Detailergebnis zu DOK-Nr. 83129
Einsatz einer optimierten Polstergründung am Beispiel der A 1 in Leverkusen
| Autoren |
D. Alexiew A. Leven |
|---|---|
| Sachgebiete |
7.8 Verbesserung des Untergrundes, Geotextilien 11.1 Berechnung, Dimensionierung, Lebensdauer |
Geotechnik 49 (2026) Nr. 2, S. 155-160, 7 B, 2 Q
Im Zuge des Neubaus der Rheinbrücke Leverkusen musste ein Abschnitt der Bundesautobahn A 1 neu trassiert sowie an zukünftige verkehrliche Anforderungen in beiden Fahrtrichtungen angepasst werden. Die neue Fahrbahnführung durchquert eine historisch verfüllte und gesicherte Altablagerung (Deponie Dhünnaue) mit heterogenen, unverdichteten sowie teilweise umweltrelevanten Abfällen. Ziel war es, den Eingriff in die Deponie möglichst gering zu halten und gleichzeitig die Gebrauchstauglichkeit des Autobahnoberbaus sicherzustellen. Durch den Einsatz dehnsteifer Geokunststoffbewehrungen konnten die Systemdicke des Straßenaufbaus reduziert und der Kontakt mit belastetem Deponat signifikant minimiert werden. Grundlage bildeten multivariante analytische Berechnungen unter Anwendung mehrerer in Europa anerkannter Verfahren. Die optimierte Ausführung in reduzierter Bauweise besteht aus geraschelten Aramid-Geogittern und gelegten Geogittern aus hochfestem Polyester. Darüber hinaus kam in ökologisch kritischen Zonen eine adsorbierende Aktivkohlematte zum Einsatz.

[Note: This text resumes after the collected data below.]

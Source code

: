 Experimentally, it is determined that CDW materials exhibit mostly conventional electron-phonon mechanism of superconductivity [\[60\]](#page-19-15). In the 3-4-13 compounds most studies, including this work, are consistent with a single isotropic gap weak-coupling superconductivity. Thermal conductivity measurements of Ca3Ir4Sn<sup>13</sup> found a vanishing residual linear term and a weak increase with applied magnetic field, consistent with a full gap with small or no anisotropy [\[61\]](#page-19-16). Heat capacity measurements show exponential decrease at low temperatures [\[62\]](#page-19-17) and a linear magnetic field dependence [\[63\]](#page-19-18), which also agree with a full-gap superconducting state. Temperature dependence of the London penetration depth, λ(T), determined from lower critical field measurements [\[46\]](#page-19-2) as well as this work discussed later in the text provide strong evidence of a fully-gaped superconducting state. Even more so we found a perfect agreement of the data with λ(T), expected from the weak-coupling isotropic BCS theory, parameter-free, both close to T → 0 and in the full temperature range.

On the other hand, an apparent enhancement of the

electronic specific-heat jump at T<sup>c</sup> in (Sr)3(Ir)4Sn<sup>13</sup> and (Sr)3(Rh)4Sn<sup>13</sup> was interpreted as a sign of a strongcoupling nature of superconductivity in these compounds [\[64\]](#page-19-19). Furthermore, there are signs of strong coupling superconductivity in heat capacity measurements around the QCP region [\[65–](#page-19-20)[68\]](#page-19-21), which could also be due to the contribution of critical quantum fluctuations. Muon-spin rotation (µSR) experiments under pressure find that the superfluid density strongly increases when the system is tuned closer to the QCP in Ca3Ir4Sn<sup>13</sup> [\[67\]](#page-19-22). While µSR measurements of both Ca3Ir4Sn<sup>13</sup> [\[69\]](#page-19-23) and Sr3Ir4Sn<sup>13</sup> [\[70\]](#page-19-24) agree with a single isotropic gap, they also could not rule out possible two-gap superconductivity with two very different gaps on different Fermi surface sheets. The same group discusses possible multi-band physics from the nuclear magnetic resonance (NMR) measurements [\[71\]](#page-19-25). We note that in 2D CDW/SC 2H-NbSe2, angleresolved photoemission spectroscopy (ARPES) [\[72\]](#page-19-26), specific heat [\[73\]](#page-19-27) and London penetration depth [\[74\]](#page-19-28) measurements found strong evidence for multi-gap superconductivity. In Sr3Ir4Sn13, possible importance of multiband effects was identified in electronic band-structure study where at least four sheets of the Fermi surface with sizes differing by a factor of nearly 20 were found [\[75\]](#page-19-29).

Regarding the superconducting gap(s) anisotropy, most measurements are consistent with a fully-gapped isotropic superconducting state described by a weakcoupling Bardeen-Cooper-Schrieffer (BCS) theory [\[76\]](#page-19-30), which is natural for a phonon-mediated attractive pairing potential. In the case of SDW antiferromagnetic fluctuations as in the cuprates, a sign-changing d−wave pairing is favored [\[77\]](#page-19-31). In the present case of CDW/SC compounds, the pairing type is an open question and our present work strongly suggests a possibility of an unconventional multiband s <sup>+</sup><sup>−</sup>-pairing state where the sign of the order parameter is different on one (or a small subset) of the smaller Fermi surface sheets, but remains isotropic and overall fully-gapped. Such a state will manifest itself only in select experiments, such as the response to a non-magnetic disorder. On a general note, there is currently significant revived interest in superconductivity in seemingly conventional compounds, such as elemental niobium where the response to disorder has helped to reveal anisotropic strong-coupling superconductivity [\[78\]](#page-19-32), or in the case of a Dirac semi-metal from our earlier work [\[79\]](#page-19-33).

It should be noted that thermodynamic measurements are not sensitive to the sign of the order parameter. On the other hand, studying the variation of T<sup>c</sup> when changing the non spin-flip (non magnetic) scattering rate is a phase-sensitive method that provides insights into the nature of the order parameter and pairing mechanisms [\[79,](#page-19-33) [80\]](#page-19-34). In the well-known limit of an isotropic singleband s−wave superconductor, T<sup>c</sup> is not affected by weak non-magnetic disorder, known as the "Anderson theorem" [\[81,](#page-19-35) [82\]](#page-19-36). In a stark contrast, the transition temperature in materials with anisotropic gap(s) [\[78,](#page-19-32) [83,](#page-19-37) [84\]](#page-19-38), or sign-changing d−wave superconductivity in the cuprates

Der Beitrag stellt die Randbedingungen, die Bemessungsphilosophie, die gewählte Systemlösung sowie Aspekte der Ausführung vor. Unter Nachhaltigkeitsgesichtspunkten erbrachte die neu entwickelte „dünnere" Lösung eine Verkürzung der Bauzeit, einen verbesserten Arbeitsschutz, eine Reduktion des Kontakts zum höher belasteten Deponat um ca. 80 %, eine Reduzierung von Deponataushub und -transport um ca. 32 000 t sowie eine Ersparnis von ca. 16 000 m3 natürlichen Tragschichtmaterials plus 70 km Transport plus Verdichtung.